System: Cloudflare Pages — raxx-docs (customer docs site at docs.raxx.app) Owner: operator Last incident: none Last reviewed: 2026-05-12

How to tell it's broken

How to diagnose (in order)

  1. Check the GH Actions workflow run for deploy-customer-docs.yml: https://github.com/raxx-app/TradeMasterAPI/actions/workflows/deploy-customer-docs.yml Expected: last run on main is green. A red run means the most recent push to docs/customer/** failed to deploy.

  2. Check the Cloudflare Pages dashboard for the raxx-docs project: https://dash.cloudflare.com/ → Pages → raxx-docs Expected: last deployment shows "Active" on the production branch. A "Failed" deployment means wrangler upload was rejected.

  3. Verify the DNS CNAME exists and points at raxx-docs.pages.dev: dig CNAME docs.raxx.app +short Expected output: raxx-docs.pages.dev. (proxied records return CF anycast IPs instead — use the CF API if dig returns IPs).

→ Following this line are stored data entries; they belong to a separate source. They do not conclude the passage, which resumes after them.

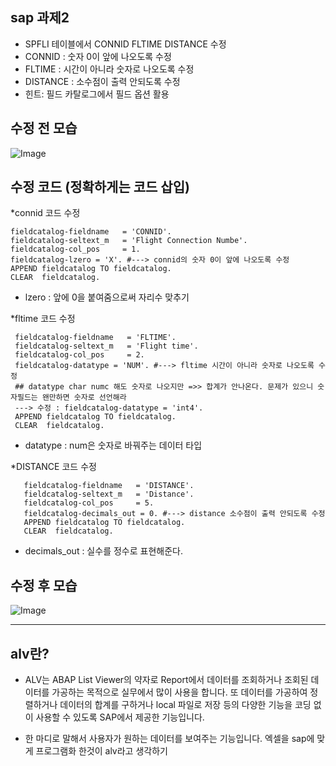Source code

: ## sap 과제2

- SPFLI 테이블에서 CONNID FLTIME DISTANCE 수정
- CONNID : 숫자 0이 앞에 나오도록 수정
- FLTIME  : 시간이 아니라 숫자로 나오도록 수정
- DISTANCE : 소수점이 출력 안되도록 수정
- 힌트: 필드 카탈로그에서 필드 옵션 활용

## 수정 전 모습
![Image](https://github.com/user-attachments/assets/f2f7268d-c7a4-4a7a-a288-3002346a3746)

## 수정 코드 (정확하게는 코드 삽입)

*connid 코드 수정

    fieldcatalog-fieldname   = 'CONNID'.
    fieldcatalog-seltext_m   = 'Flight Connection Numbe'.
    fieldcatalog-col_pos     = 1.
    fieldcatalog-lzero = 'X'. #---> connid의 숫자 0이 앞에 나오도록 수정
    APPEND fieldcatalog TO fieldcatalog.
    CLEAR  fieldcatalog.

- lzero : 앞에 0을 붙여줌으로써 자리수 맞추기


*fltime 코드 수정

     fieldcatalog-fieldname   = 'FLTIME'.
     fieldcatalog-seltext_m   = 'Flight time'.
     fieldcatalog-col_pos     = 2.
     fieldcatalog-datatype = 'NUM'. #---> fltime 시간이 아니라 숫자로 나오도록 수정
     ## datatype char numc 해도 숫자로 나오지만 =>> 합계가 안나온다. 문제가 있으니 숫자필드는 왠만하면 숫자로 선언해라
     ---> 수정 : fieldcatalog-datatype = 'int4'.
     APPEND fieldcatalog TO fieldcatalog.
     CLEAR  fieldcatalog.

- datatype : num은 숫자로 바꿔주는 데이터 타입
     
*DISTANCE 코드 수정

       fieldcatalog-fieldname   = 'DISTANCE'.
       fieldcatalog-seltext_m   = 'Distance'.
       fieldcatalog-col_pos     = 5.
       fieldcatalog-decimals_out = 0. #---> distance 소수점이 출력 안되도록 수정
       APPEND fieldcatalog TO fieldcatalog.
       CLEAR  fieldcatalog.

- decimals_out : 실수를 정수로 표현해준다.

## 수정 후 모습

![Image](https://github.com/user-attachments/assets/f22566e3-d1ae-4a4c-8f36-d1c9efb89e23)

*****

## alv란?

- ALV는 ABAP List Viewer의 약자로 Report에서 데이터를 조회하거나 조회된 데이터를 가공하는 목적으로 실무에서 많이 사용을 합니다.
또 데이터를 가공하여 정렬하거나 데이터의 합계를 구하거나 local 파일로 저장 등의 다양한 기능을 코딩 없이 사용할 수 있도록 SAP에서 제공한 기능입니다.

- 한 마디로 말해서 사용자가 원하는 데이터를 보여주는 기능입니다. 엑셀을 sap에 맞게 프로그램화 한것이 alv라고 생각하기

  4. Confirm the custom domain is attached to the raxx-docs Pages project: curl -sS "https://api.cloudflare.com/client/v4/accounts/$CLOUDFLARE_ACCOUNT_ID/pages/projects/raxx-docs/domains" \ -H "Authorization: Bearer $CF_PAGES_DEPLOY_TOKEN" | python3 -m json.tool Expected: response contains "name": "docs.raxx.app" with "status": "active".

  5. Smoke the live site manually: curl -sS https://docs.raxx.app/ | grep "Raxx Documentation" Expected: non-empty output containing the docs marker string.

  6. Check the Cloudflare status page for Pages outages: https://www.cloudflarestatus.com/

Known failure modes

Failure mode A: Deploy freeze blocked the workflow

Symptom: Workflow fails at the Deploy freeze check step. No deploy happens. Cause: A global deploy freeze is active (see docs/ops/runbooks/deploy-freeze.md). Fix: Wait for the freeze to be lifted by the operator. Do not bypass the freeze gate. Verification: Re-run the workflow after the freeze is cleared.

Failure mode B: CF_PAGES_DEPLOY_TOKEN missing or expired

Symptom: Workflow fails at Load CF Pages deploy token from vault or at the wrangler deploy step with Authentication error or 10000. Cause: The CF_PAGES_DEPLOY_TOKEN secret is absent from Infisical at /MooseQuest/cloudflare/ or the token has been rotated and the vault value is stale. Fix: 1. Retrieve the current token value from the Cloudflare dashboard (Account → API Tokens → find the Pages deploy token for raxx-docs). 2. Rotate if compromised; otherwise confirm the token scope includes Cloudflare Pages: Edit and Account: Read. 3. Update the vault entry: infisical secrets set CF_PAGES_DEPLOY_TOKEN=<new_value> \ --path /MooseQuest/cloudflare/ --env prod 4. Re-run the workflow.

Verification: Workflow Load CF Pages deploy token from vault step succeeds without warnings.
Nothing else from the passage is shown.